Configuring bgdata¶
bgdata has a default configuration file which looks like:
version=2
local_repository = "~/.bgdata"
remote_repository = "http://bbglab.irbbarcelona.org/bgdata"
However, you can create you own configuration file and change it.
Custom configuration¶
To create you own custom configuration you need to create a
file bgdatav2.conf
and place in the corresponding
config file folder (this is done using the
appdir package
using the user_config_dir
function with bbglab
as the only parameter).
That file, should follow the same structure as the default, but you can change the sections to fit you own needs.
The local folder (where the data packages are stored)
is indicated through local_repository
.
# The default local folder where you want to store the data packages
local_repository = "~/.bgdata"
Note
You can put any reachable path.
The remote repository is a (public) URL where the data packages are stored and the bgdata uses to look for the packages that are not in the local repository.
# The remote URL from where do you want to download the data packages
remote_repository = "http://bbglab.irbbarcelona.org/bgdata"
If you need to access to the remote repo through a proxy you can also configure it as follows:
# Optional proxy configuration
# [proxy]
host = proxy.someurl.org
port = 8080
# If it's an authenticated proxy
user = myname
pass = mypasswd
Optionally, bgdata can be set to not look for newer versions of the packages in the remote repository and only use what is available on the local.
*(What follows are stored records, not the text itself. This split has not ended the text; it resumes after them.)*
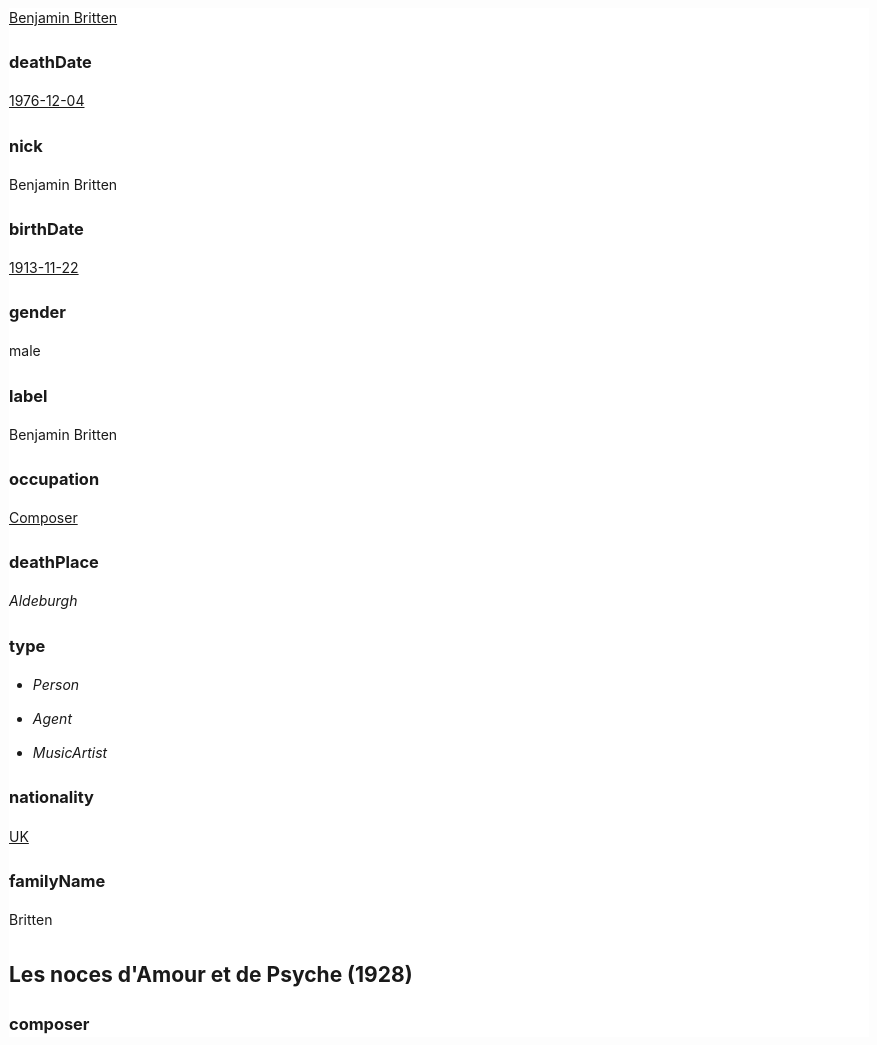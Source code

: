 [Benjamin Britten](#Benjamin-Britten)

### deathDate


[1976-12-04](#1976-12-04)

### nick


Benjamin Britten

### birthDate


[1913-11-22](#1913-11-22)

### gender


male

### label


Benjamin Britten

### occupation


[Composer](#Composer)

### deathPlace


*Aldeburgh*

### type

 - *Person*

 - *Agent*

 - *MusicArtist*

### nationality


[UK](#UK)

### familyName


Britten

## Les noces d'Amour et de Psyche (1928)

### composer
To make use of this option, you need to add:
# If you want to force bgdata to work only locally
offline = True
Using the cache_repositories
option you can indicate
a list of repositories (similar to the local) in which
to look for the files.
# Cache repositories
[cache_repositories]
# Pairs name and path
my hard drive = /mnt/user/hd
Note
cache repositories have higher priority than the local, meaning that bgdata will look in them before checking the local. In addition, they are search last to first.
As an example of usage, data packages that are being used recurrently
in our cluster are saved in the scratch
directory of
each node. This way, bgdata takes the data from the scratch
which is faster than using the network file system.